- REQUIRED WORK -
The entries below are to be repeated exactly as they stand.
[Opening DATA SECTION section]
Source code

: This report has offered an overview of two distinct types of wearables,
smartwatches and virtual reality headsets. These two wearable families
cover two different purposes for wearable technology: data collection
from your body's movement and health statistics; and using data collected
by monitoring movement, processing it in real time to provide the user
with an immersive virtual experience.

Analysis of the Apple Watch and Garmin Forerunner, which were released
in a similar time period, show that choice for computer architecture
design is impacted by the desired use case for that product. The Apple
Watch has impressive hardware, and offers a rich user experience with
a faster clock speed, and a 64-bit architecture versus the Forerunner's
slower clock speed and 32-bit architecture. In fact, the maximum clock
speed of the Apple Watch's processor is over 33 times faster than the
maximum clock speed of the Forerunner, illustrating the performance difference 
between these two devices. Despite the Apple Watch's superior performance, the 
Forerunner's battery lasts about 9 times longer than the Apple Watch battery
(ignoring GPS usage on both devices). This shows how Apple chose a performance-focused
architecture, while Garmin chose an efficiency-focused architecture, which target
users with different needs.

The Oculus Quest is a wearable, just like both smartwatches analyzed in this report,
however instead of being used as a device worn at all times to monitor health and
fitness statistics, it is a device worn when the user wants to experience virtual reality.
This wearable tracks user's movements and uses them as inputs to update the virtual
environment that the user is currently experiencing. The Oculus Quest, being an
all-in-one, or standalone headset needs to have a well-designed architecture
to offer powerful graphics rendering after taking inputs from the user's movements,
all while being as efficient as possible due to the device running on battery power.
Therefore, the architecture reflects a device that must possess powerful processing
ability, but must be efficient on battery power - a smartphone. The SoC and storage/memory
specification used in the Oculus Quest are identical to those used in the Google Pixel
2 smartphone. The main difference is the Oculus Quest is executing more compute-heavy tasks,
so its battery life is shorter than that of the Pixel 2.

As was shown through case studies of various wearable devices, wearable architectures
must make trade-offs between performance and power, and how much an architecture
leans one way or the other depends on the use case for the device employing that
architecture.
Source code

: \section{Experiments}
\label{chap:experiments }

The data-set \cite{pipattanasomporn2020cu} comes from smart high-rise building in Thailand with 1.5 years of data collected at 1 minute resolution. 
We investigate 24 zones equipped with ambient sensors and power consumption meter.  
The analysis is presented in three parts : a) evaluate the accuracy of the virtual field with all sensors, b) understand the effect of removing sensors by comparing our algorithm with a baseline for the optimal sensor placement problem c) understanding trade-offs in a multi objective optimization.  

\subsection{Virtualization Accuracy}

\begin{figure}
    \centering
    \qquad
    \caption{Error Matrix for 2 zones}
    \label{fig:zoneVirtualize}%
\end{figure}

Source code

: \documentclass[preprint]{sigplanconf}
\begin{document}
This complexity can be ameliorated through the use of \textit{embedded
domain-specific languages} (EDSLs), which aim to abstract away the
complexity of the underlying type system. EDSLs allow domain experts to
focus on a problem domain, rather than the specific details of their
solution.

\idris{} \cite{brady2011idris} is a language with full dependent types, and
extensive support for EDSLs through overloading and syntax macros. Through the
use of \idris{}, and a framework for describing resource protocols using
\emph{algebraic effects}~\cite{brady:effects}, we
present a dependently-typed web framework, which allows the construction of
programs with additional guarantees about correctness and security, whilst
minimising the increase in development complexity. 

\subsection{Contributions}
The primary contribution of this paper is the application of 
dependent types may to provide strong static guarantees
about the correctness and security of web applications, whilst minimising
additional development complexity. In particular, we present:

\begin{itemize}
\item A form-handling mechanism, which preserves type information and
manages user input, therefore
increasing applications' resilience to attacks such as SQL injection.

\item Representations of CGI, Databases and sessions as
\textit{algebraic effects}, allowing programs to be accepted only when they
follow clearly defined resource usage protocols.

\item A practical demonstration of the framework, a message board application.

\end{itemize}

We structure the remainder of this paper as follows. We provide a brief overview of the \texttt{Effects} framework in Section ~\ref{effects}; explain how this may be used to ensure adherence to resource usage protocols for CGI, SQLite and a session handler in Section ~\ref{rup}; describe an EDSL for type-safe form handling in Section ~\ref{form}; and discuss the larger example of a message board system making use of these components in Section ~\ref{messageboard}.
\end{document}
[Closing DATA SECTION section]
- TASK RESPONSE -
Source code

: This report has offered an overview of two distinct types of wearables,
smartwatches and virtual reality headsets. These two wearable families
cover two different purposes for wearable technology: data collection
from your body's movement and health statistics; and using data collected
by monitoring movement, processing it in real time to provide the user
with an immersive virtual experience.

Analysis of the Apple Watch and Garmin Forerunner, which were released
in a similar time period, show that choice for computer architecture
design is impacted by the desired use case for that product. The Apple
Watch has impressive hardware, and offers a rich user experience with
a faster clock speed, and a 64-bit architecture versus the Forerunner's
slower clock speed and 32-bit architecture. In fact, the maximum clock
speed of the Apple Watch's processor is over 33 times faster than the
maximum clock speed of the Forerunner, illustrating the performance difference 
between these two devices. Despite the Apple Watch's superior performance, the 
Forerunner's battery lasts about 9 times longer than the Apple Watch battery
(ignoring GPS usage on both devices). This shows how Apple chose a performance-focused
architecture, while Garmin chose an efficiency-focused architecture, which target
users with different needs.

The Oculus Quest is a wearable, just like both smartwatches analyzed in this report,
however instead of being used as a device worn at all times to monitor health and
fitness statistics, it is a device worn when the user wants to experience virtual reality.
This wearable tracks user's movements and uses them as inputs to update the virtual
environment that the user is currently experiencing. The Oculus Quest, being an
all-in-one, or standalone headset needs to have a well-designed architecture
to offer powerful graphics rendering after taking inputs from the user's movements,
all while being as efficient as possible due to the device running on battery power.
Therefore, the architecture reflects a device that must possess powerful processing
ability, but must be efficient on battery power - a smartphone. The SoC and storage/memory
specification used in the Oculus Quest are identical to those used in the Google Pixel
2 smartphone. The main difference is the Oculus Quest is executing more compute-heavy tasks,
so its battery life is shorter than that of the Pixel 2.

As was shown through case studies of various wearable devices, wearable architectures
must make trade-offs between performance and power, and how much an architecture
leans one way or the other depends on the use case for the device employing that
architecture.
Source code

: \section{Experiments}
\label{chap:experiments }

The data-set \cite{pipattanasomporn2020cu} comes from smart high-rise building in Thailand with 1.5 years of data collected at 1 minute resolution. 
We investigate 24 zones equipped with ambient sensors and power consumption meter.  
The analysis is presented in three parts : a) evaluate the accuracy of the virtual field with all sensors, b) understand the effect of removing sensors by comparing our algorithm with a baseline for the optimal sensor placement problem c) understanding trade-offs in a multi objective optimization.  

\subsection{Virtualization Accuracy}

\begin{figure}
    \centering
    \qquad
    \caption{Error Matrix for 2 zones}
    \label{fig:zoneVirtualize}%
\end{figure}

Source code

: \documentclass[preprint]{sigplanconf}
\begin{document}
This complexity can be ameliorated through the use of \textit{embedded
domain-specific languages} (EDSLs), which aim to abstract away the
complexity of the underlying type system. EDSLs allow domain experts to
focus on a problem domain, rather than the specific details of their
solution.

\idris{} \cite{brady2011idris} is a language with full dependent types, and
extensive support for EDSLs through overloading and syntax macros. Through the
use of \idris{}, and a framework for describing resource protocols using
\emph{algebraic effects}~\cite{brady:effects}, we
present a dependently-typed web framework, which allows the construction of
programs with additional guarantees about correctness and security, whilst
minimising the increase in development complexity. 

\subsection{Contributions}
The primary contribution of this paper is the application of 
dependent types may to provide strong static guarantees
about the correctness and security of web applications, whilst minimising
additional development complexity. In particular, we present:

\begin{itemize}
\item A form-handling mechanism, which preserves type information and
manages user input, therefore
increasing applications' resilience to attacks such as SQL injection.

\item Representations of CGI, Databases and sessions as
\textit{algebraic effects}, allowing programs to be accepted only when they
follow clearly defined resource usage protocols.

\item A practical demonstration of the framework, a message board application.

\end{itemize}

We structure the remainder of this paper as follows. We provide a brief overview of the \texttt{Effects} framework in Section ~\ref{effects}; explain how this may be used to ensure adherence to resource usage protocols for CGI, SQLite and a session handler in Section ~\ref{rup}; describe an EDSL for type-safe form handling in Section ~\ref{form}; and discuss the larger example of a message board system making use of these components in Section ~\ref{messageboard}.
\end{document}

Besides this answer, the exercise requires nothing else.